To tackle the deficit the government has embarked upon an asset sale programme which, if successful, will give it breathing space. It is hoping to settle differences with opposition parties about legislation on insurance, banking and pension funds, which would liberalise these sectors. Given the proximity of the election, opposition parties may not want to co-operate with the government, meaning that there remains a risk that while it has become active again, it may not be able to reap the fruits of its reforms by the time the polls open.

Perhaps the most innovative change the government has initiated is a bold experiment for direct cash transfer for some of its pro-poor subsidy programmes, using the newly devised unique number identification system which can be linked up to a bank account for the person holding that number. This, if implemented, will reduce leakage and corruption in its redistributive policies. Indeed, the savings it will make are estimated to be Rs400m ($8m), which is the size of its rural employment programme budget. The government is hoping that the direct cash transfer scheme will be a game-changer in its election campaign. It will also create an instrument that can be used for the delivery of insurance, healthcare and pensions. Indeed, it will put India on the map for being a leader in innovations in identification technology, which may be exportable globally.

Shining states

Perhaps the most interesting development in the Indian economy in the past 10 years has been the diverse performance of its individual states. These states are larger than many countries and there has been a sea change in local politics. The previous clientelist, caste politics has been replaced by politics of development and the public delivery of good governance.
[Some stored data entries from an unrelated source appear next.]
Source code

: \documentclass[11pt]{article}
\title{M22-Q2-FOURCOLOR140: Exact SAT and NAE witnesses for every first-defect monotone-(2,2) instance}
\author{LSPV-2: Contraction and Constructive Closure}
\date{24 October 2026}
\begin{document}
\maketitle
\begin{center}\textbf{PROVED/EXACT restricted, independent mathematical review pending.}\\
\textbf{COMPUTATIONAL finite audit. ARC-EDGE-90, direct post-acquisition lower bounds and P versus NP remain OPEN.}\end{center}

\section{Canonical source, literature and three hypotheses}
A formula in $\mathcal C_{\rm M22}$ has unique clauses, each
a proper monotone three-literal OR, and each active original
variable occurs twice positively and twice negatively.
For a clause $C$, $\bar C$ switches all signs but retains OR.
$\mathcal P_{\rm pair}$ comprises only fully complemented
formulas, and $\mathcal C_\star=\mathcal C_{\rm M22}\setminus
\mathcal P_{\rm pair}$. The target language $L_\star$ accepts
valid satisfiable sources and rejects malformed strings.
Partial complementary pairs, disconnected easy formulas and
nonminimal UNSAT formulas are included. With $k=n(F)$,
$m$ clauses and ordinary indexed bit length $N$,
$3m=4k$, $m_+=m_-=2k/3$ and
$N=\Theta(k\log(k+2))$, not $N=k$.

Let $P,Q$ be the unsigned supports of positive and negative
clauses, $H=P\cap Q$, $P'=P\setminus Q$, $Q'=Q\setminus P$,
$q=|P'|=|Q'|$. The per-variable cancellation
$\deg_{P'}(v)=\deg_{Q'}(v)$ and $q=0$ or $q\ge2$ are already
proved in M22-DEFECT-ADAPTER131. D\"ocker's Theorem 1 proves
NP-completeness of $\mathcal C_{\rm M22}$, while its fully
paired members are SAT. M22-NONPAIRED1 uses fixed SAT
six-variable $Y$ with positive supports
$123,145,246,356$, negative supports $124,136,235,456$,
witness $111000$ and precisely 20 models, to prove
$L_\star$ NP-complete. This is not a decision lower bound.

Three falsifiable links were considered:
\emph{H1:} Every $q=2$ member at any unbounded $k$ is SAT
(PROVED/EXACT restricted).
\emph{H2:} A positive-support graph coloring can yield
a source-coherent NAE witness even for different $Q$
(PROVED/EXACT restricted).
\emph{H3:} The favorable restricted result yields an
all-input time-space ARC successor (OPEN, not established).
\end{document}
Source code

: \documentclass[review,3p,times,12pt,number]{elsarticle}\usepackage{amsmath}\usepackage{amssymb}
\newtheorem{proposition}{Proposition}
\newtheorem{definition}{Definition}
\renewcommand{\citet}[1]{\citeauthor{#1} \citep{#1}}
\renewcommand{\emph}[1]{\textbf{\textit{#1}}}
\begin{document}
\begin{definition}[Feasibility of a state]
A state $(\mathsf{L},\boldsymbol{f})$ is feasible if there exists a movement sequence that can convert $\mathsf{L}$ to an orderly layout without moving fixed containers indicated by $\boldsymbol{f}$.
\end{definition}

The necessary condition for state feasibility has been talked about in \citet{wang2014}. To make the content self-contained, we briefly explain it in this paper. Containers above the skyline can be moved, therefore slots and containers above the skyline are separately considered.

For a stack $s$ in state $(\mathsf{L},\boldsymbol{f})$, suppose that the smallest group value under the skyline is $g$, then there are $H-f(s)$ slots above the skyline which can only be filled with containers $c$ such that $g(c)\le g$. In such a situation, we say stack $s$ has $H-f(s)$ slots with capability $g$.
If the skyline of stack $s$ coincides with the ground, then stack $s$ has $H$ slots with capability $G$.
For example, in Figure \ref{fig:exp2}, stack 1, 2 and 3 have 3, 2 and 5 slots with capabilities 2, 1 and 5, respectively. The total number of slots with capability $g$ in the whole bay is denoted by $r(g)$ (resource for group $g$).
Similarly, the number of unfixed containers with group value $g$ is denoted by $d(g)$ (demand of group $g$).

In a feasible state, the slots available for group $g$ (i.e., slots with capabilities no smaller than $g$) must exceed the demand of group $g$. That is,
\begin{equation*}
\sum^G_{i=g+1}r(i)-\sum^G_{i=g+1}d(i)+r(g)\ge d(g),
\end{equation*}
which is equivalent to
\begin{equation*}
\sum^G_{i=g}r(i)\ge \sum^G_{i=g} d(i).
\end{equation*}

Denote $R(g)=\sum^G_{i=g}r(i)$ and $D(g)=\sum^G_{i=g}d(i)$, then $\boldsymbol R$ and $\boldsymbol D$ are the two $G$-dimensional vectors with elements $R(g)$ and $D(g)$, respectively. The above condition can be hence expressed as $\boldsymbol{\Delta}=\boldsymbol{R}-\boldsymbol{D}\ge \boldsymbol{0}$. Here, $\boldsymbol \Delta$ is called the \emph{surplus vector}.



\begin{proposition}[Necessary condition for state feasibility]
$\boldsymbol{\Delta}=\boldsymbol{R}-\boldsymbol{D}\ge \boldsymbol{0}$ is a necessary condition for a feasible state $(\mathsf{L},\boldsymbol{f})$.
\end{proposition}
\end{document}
Two states have stood out in this respect. Bihar in north India, which used to be a by-word for backwardness, has been turned around over the past seven years by its chief minister Nitish Kumar. His party is in an alliance with the BJP. Under Mr Kumar's stewardship, Bihar’s GDP growth rate has been in double digits and its budget has been in balance. Of course Bihar still has a lot to do to catch up with even the average per capita income in India, yet the transformation of the state's image has been India's success story of the 21st century. If India does end up with a third-party coalition in the forthcoming election, Mr Kumar is the most likely candidate for the prime ministerial job.

In western India is Gujarat, which has been performing at an above average level in terms of income and industrialisation. Narendra Modi, its chief minister, is considered one of the stars of the BJP and mentioned as a possible prime ministerial candidate. He has been handicapped by riots that took place under his watch in 2002, when several hundreds of Muslims were killed. Yet the development performance of Gujarat has also been among the best in India.

A strong position?

India is at an interesting cusp in its trajectory. Its medium-term prospects are very good. It has a demographic dividend to reap when its young population reaches a peak in the middle of the next decade. China is about to find itself climbing up the dependency ratio curve while India will be still sliding down it. Many forecasters predict India to be in a better position than China by 2030.

But whether India will fulfil its promise depends on the quality of its political leadership. In this respect, the world’s largest democracy is similar to one of the world’s oldest democracies. Like the US, India has a politics which can be gridlocked or be an instrument for a dynamic transformation, depending on the quality of leadership available at any time. If India succeeds in electing a leadership that is united in the urgent task of conquering poverty and taking the country into the elite club of maximal growth countries, it will fulfil its promise. If it fails, it will confirm the worst fears of the world about India. We shall see the outcome in the coming two years.

Meghnad Desai is emeritus professor of economics at the London School of Economics and a Labour peer in the UK’s House of Lords.